Gli alimenti naturalmente più ricchi di iodio sono le alghe, i pesci ed il sale marino integrale. Il suo contenuto in uova, latte e carne è variabile, mentre è scarso in acqua, verdura, frutta, legumi, semi e cerali. E' importante che vegetariani e vegani vengano istruiti sulle fonti non animali di iodio (uova, latte e vegetali sono fonti insufficienti) in modo che ne consumino abbastanza, ma, allo stesso tempo, non ne consumino troppo eccedendo nell'utilizzo delle alghe.

In questo articolo vengono illustrati il fabbisogno di iodio, le fonti alimentari e linee guida per garantire il giusto apporto quotidiano di iodio.

Fabbisogni

Il fabbisogno giornaliero di iodio è di 150 mcg/die (150 microgrammi al giorno).

Dosi prolungate di iodio inferiori a 50 mcg/die determinano ipotiroidismo e gozzo multinodulare.

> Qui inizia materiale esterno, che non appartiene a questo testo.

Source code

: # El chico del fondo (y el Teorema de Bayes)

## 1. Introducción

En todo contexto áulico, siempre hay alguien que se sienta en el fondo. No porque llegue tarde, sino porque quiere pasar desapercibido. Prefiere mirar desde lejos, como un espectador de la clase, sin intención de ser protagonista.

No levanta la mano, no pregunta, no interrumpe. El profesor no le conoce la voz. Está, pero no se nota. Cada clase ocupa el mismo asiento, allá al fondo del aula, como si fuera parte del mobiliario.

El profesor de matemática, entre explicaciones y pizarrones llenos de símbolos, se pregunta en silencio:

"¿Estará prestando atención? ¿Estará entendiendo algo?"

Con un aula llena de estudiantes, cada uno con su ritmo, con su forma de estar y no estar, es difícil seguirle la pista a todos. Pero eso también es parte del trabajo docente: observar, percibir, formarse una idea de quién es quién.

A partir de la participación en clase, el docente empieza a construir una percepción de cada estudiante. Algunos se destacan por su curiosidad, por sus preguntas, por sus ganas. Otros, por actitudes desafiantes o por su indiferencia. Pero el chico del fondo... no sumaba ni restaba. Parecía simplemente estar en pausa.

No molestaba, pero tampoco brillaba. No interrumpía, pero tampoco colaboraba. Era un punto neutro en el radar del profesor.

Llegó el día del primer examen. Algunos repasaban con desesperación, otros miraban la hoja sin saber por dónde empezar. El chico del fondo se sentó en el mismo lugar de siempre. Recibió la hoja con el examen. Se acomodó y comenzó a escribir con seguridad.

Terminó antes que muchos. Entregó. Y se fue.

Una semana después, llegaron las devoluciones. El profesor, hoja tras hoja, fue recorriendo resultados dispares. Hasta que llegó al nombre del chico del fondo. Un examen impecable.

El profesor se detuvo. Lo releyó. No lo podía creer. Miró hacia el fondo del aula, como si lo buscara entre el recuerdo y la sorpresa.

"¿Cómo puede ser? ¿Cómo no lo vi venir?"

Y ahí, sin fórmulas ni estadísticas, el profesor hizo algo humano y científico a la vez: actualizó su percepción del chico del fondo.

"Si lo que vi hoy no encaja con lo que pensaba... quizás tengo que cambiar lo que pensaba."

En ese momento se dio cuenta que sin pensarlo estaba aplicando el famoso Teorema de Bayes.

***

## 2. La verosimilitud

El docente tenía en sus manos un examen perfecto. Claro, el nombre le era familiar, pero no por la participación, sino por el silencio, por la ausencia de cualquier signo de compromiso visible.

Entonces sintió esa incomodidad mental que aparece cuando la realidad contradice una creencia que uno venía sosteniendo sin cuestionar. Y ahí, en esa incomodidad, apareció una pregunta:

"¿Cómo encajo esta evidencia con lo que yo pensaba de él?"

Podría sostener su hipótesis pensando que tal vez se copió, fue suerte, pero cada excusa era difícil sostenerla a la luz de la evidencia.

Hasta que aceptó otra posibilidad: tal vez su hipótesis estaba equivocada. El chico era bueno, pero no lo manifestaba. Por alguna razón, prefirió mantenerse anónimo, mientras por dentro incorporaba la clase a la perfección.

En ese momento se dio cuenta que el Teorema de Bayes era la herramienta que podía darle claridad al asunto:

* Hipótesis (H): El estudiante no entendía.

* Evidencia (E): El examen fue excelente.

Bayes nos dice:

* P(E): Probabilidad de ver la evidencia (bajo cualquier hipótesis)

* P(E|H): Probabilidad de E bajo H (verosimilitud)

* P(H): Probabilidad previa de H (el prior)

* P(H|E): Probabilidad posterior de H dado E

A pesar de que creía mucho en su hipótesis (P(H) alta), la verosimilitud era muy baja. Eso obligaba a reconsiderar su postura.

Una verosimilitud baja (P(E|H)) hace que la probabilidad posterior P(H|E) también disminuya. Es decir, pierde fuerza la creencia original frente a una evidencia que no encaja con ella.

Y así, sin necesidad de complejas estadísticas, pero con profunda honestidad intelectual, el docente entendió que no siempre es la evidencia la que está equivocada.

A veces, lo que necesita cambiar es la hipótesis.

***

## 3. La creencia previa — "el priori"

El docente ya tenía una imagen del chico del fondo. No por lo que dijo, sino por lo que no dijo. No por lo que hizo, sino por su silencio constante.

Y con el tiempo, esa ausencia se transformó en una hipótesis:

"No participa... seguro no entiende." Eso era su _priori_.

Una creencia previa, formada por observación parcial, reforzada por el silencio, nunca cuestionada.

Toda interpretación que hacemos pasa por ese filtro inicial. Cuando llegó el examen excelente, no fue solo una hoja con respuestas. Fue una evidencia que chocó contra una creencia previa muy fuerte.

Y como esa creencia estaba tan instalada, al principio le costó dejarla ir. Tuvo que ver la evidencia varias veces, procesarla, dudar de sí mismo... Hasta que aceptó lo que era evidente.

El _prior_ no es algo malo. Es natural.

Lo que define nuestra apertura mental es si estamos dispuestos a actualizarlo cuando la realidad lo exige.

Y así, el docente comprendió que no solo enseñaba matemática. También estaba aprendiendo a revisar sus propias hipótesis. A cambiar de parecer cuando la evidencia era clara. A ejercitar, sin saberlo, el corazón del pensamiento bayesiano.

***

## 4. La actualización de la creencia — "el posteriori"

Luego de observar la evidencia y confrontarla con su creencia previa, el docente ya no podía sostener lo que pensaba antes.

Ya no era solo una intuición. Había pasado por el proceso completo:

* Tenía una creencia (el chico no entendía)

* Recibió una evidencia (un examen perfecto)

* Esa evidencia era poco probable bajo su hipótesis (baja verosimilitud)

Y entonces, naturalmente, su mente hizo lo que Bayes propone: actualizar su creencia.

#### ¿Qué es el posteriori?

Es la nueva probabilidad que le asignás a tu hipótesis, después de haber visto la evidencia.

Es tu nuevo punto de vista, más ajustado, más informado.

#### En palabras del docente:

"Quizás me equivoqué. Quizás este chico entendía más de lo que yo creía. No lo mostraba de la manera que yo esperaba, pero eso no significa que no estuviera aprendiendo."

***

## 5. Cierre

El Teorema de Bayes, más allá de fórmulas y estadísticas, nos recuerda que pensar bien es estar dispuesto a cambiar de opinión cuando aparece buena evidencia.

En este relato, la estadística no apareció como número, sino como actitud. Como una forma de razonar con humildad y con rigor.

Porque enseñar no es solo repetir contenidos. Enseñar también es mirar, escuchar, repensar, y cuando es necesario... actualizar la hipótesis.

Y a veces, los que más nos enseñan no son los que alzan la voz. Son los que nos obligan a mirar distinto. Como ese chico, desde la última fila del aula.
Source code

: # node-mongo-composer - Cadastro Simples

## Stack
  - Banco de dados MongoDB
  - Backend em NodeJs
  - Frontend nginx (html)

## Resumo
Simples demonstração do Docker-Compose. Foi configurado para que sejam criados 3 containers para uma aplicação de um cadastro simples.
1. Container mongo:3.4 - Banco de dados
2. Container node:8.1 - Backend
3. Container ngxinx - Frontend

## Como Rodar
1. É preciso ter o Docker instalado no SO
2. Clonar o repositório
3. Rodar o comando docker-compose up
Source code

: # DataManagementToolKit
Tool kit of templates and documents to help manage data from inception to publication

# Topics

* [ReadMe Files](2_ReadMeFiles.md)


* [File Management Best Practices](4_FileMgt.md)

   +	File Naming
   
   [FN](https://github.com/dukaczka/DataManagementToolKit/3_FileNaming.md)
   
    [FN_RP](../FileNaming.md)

Dosi prolungate di iodio superiori a 1000 mcg/die determinano ipertiroidismo e gozzo nodulare tossico.

Fonti alimentari

alimento mcg/100g quantità di alimento per soddisfare
il fabbisogno giornaliero di 150 mcg di iodio
mg di sodio/100 g di alga
Alga kombu 265.000 0.05 g 3000
Alga arame 71.000 0.2 g 2300
Alga hijiki 39.000 0.4 g 1400
Alga wakame 16.000 0.9 g 6600
Alga dulse 4.410 3.4 g  
Alga nori 1.500 10 g 600
 
Sale iodato 3.000 6 g (pari a 1 cucchiaino)
Sale marino integrale 2.000 7 g (pari a poco più di 1 cucchiaino)
Sale comune da cucina 1.600 9 g (pari ad 1 cucchiaino e 1/2)
 
Pesce 50-100  
 
Verdura, frutta, latte cereali, carne, uova 2-5  

Linee guida

Attenzione: il fabbisogno di sale secondo i LARN (Livelli di Assunzione Giornaliera di Alimenti) è di 6 g/die (circa 1 cucchiaino) comprensivo del sale utilizzato per cucinare, per condire in tavola e di quello già presente nei cibi (es. legumi in scatola, prodotti confezionati, tamari, miso, piatti pronti...). Non eccedere quindi nel suo impiego!

In Italia è stato stimato che l'assunzione di iodio sia di circa 600 mcg/die per l'elevato consumo di sale da cucina (4 cucchiaini/die). Il fabbisogno giornaliero di iodio invece andrebbe raggiunto mediante l'utilizzo di una giusta dose di sale (1 cucchiaino/die) eventualmente da integrare con cibi naturalmente ricchi del minerale.

Vegetariani e vegani possono garantirsi un corretto apporto di iodio utilizzando il sale marino integrale (in cui sono presenti molti altri microelementi) ed introducendo l'uso regolare delle alghe.

Il contenuto di iodio varia grandemente a seconda del tipo di alga (è massimo in Kombu e minimo in Nori) e diversa dovrà essere la loro frequenza e dose di utilizzo. Un pizzico di alga kombu (o 2-3 cm se in listerella) potrà essere consumato 2-3 volte alla settimana, un po' più spesso le alghe arame, hijiki, wakame e dulse, anche tutti i giorni quella nori nella quantità di 10 g per volta.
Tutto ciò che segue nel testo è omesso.